A velha máxima do "menos é mais" está se tornando cada vez mais intrínseca na música pesada. Certamente, muitos já ocasionalmente se depararam com alguma one-man-band em algum momento, ou mesmo bandas de sonoridade completa, mas que, quando vai ver, apenas dois membros as integram.
Dependendo do caso, menos é mais. Mais qualidade. Mais objetividade. Mais coesão... No caso do austríaco Rusty Pacemaker, menos é mais melancolia - o que é totalmente compatível com nossos momentos de tristeza: sempre solitários.
É na desolação de um trabalho solitário e persistente que esse multi-instrumentista trabalha, não apenas dando vida à sua própria one-man-band, nomeada com seu pseudônimo e genericamente calcada no Doom e no Progressive, mas também carregando nas costas seu próprio selo, chamado Solanum Records, por meio do qual ele faz o corre de divulgação de seus trabalhos.

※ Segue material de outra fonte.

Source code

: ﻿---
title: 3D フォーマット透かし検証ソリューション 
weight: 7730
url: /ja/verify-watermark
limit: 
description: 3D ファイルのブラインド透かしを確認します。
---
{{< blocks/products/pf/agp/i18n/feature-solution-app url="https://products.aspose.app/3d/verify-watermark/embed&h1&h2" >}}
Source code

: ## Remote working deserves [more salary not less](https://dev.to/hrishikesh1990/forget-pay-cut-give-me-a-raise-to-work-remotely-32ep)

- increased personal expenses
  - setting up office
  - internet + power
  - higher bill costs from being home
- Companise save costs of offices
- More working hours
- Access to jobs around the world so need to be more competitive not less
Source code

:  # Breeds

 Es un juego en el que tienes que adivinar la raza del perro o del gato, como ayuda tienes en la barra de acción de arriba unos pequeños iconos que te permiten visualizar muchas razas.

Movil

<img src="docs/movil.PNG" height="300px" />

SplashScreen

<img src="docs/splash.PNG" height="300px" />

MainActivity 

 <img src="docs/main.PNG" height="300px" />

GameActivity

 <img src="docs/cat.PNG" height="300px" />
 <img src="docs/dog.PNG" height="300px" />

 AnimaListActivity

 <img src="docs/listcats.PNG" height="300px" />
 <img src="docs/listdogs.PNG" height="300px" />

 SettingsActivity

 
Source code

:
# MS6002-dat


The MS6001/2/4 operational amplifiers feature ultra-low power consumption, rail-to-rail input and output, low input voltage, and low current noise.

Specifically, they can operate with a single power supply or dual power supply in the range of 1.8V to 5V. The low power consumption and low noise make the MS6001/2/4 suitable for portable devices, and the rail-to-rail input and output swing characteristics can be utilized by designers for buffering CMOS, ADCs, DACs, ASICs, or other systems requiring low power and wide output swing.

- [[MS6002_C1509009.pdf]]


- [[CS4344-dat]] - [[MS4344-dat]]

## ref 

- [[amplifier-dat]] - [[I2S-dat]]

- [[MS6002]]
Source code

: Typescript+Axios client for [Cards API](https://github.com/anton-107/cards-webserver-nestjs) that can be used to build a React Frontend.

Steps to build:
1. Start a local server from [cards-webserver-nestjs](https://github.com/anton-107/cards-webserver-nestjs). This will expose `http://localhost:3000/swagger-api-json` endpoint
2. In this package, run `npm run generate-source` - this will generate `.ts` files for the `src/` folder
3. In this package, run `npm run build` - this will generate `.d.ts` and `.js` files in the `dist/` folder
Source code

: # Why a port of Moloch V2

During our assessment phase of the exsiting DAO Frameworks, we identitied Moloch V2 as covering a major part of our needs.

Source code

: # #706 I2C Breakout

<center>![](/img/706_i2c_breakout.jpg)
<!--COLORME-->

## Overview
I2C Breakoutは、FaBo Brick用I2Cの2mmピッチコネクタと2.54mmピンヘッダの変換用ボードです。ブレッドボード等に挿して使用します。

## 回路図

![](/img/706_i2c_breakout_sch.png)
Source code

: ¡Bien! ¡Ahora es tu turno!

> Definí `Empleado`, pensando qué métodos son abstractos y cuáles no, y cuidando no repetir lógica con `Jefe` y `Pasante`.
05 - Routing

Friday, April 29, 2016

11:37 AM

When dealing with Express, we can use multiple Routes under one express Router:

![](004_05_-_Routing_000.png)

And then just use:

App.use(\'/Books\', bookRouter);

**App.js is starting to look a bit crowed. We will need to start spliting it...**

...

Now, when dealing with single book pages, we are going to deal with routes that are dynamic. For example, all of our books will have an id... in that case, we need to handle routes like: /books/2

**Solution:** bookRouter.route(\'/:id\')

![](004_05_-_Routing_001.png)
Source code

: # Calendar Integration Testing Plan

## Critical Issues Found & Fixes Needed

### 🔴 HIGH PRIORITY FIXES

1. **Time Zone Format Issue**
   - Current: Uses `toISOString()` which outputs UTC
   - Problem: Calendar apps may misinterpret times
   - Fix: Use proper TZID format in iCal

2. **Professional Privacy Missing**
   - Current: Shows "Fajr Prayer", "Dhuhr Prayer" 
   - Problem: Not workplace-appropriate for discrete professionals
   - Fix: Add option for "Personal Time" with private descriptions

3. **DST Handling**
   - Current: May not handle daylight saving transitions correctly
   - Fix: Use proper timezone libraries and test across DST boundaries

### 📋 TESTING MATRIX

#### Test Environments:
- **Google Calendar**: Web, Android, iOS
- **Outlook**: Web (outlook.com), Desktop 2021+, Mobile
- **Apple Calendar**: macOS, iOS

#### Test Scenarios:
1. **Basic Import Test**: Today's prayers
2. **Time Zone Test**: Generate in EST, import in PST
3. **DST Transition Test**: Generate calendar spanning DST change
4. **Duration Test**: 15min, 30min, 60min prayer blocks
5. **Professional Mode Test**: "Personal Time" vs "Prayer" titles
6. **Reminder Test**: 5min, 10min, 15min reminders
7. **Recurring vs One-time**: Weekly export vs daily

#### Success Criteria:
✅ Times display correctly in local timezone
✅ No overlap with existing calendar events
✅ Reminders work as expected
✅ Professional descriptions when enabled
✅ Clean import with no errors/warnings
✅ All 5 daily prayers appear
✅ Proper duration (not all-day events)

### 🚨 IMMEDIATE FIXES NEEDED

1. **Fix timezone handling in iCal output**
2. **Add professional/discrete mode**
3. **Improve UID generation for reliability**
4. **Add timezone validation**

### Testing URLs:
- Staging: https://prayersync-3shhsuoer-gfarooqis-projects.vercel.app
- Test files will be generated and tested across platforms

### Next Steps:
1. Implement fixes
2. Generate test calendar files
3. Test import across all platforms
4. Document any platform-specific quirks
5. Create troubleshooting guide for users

Nascido em Lanzenkirchen no ano de 1974, Rusty Pacemaker é íntimo da música pesada desde a infância, e sua paixão por bandas como Black Sabbath e principalmente Bathory (em especial a figura de Quorthon) alimentou fortemente seu interesse em compôr canções e apresentá-las ao mundo. Autodidata, o austríaco começou a criar riffs tão logo dominou o violão e a guitarra. Seu aprendizado no contrabaixo e no vocal veio da consequente necessidade de dar encorpamento completo às canções que criou - eram os primeiros passos do que viria a se consolidar como seu próprio projeto musical.
As composições para a banda começaram oficialmente em 2003, um tempo muito cedo quando se leva em conta que o álbum de estreia seria lançado apenas sete anos mais tarde. Contudo, são justos os motivos de tanta demora: Rusty não tinha equipamentos de qualidade suficientes para registrar gravações decentes. A princípio, compôs cinco músicas em rústicas versões demo. Mesmo com a pouca qualidade, gostou do resultado, e o destino o presenteou com o novo amigo Franz Löchinger, cujas habilidades profissionais na bateria viriam a ser de muita utilidade ao compositor, já que Franz se pôs à disposição para gravar as linhas de bateria do futuro disco.
O fato da banda tomar contornos mais definidos incentivou Rusty a compôr mais cinco músicas para completar um álbum e a lentamente investir na montagem de seu próprio estúdio - daí a demora para finalmente lançar as 10 faixas. Eventualmente o White Studio (como foi batizado) ficou pronto e as gravações começaram em 2009. Todo o processo produtivo, incluindo mixagem e masterização, aconteceu ali mesmo, de forma independente, e foi finalizado em 2010. Dali era só um pulo até o dia 20 de outubro chegar, trazendo consigo o debut "Blackness and White Light", lançado através do recém-fundado selo Solanum Records!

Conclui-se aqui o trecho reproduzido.